Splunk Search

What efficient subsearch options do I have while avoiding the 10k result limit?

hokieb
New Member

**Problem #1**

**

I am struggling to avoid the 10k limit on subsearches within Splunk. I have two data sources and need to "join" them based on the ip address to filter my large login activity event feed by a list of ip addresses I care about. The problem is the list of ip addresses may often be greater than 10k (maybe 20k-100k). The login source data is 20-30 million events (or more) in the time period I need to search and aggregate counts for. The unique IPs in the main login activity may be > 1 million values, and I need to filter that down to the ones in the ip source list.

I have tried 4 different options (really there were many, many more failed attempts!!) for filtering my activity list to the IPs I care about and aggregating the counts I need. Pulling ALL of the login events in and then filtering is very slow / inefficient. The subsearch filter (before first | ) is very efficient, but limiting at 10k.

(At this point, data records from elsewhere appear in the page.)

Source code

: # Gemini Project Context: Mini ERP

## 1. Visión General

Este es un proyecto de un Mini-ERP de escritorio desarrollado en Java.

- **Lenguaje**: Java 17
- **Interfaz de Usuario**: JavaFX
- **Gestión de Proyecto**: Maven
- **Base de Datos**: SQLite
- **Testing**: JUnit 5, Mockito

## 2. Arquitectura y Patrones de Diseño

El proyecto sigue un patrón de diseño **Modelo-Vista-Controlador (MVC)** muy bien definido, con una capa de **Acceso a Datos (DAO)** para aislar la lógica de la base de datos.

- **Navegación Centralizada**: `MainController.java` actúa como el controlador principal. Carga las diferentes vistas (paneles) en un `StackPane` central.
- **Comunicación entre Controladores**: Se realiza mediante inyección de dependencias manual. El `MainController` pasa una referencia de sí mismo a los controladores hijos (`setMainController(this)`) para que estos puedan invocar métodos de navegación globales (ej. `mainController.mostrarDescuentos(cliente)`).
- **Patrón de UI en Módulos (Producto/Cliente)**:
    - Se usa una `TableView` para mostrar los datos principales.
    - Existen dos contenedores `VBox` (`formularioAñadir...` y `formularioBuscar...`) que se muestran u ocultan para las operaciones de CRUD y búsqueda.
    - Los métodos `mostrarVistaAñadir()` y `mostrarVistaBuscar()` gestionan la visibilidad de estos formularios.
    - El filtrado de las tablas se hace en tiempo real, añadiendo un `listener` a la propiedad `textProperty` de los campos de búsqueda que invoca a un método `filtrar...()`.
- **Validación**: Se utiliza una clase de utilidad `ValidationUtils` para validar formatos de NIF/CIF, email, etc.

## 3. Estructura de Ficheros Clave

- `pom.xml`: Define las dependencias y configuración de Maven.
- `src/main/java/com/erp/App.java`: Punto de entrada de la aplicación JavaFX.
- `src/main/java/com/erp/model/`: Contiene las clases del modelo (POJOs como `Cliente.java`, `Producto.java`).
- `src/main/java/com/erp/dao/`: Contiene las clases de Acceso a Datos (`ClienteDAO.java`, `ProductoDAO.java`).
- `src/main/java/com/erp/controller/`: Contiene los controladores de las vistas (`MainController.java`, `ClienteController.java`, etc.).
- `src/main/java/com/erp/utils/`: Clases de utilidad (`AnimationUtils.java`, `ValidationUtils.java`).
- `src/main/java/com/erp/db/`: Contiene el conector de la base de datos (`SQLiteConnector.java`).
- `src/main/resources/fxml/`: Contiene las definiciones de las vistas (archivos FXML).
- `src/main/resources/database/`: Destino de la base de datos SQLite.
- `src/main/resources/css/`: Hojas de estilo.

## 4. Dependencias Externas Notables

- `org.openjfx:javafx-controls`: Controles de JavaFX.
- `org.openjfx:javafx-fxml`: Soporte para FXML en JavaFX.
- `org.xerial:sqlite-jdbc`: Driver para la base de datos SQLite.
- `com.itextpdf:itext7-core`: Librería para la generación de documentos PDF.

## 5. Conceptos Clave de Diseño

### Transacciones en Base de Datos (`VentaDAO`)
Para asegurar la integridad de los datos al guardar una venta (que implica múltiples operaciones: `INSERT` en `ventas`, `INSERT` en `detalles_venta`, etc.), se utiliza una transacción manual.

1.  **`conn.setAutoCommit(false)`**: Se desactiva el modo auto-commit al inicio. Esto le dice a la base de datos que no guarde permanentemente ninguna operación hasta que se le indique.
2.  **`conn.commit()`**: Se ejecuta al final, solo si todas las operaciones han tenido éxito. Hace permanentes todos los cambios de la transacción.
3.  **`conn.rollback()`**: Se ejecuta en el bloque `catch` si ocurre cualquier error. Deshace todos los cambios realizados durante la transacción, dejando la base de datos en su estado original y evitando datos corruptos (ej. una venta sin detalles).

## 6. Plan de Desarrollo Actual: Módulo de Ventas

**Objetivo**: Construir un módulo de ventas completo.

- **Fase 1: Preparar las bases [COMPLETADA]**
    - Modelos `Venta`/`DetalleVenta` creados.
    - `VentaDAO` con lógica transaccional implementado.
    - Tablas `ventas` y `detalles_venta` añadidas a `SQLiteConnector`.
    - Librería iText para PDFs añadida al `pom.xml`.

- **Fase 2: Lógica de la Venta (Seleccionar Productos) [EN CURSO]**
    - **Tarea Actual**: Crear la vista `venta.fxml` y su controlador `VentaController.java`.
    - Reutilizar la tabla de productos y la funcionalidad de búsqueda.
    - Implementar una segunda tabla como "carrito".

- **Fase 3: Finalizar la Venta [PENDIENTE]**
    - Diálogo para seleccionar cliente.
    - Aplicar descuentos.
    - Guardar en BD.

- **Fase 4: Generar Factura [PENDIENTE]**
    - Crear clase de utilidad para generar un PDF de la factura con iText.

My normal time ranges for searches are 1 day (either current partial day or previous full day), but I cannot limit to only those ranges. Some needs could be last 4 hours, or 3 days ago, for example.

Are there any ideas on other ways to tackle this problem (or fix any of these below), and get an efficient execution without IP limits? Also, for performance, any suggestions on summarizing in order to improve speed (only summarizing the large login source by IP)? It needs to be accurate, and available pretty quickly. I do plan to make this a base search on a dashboard, with many graphs and extra stats performed on the data in order to provide various insights.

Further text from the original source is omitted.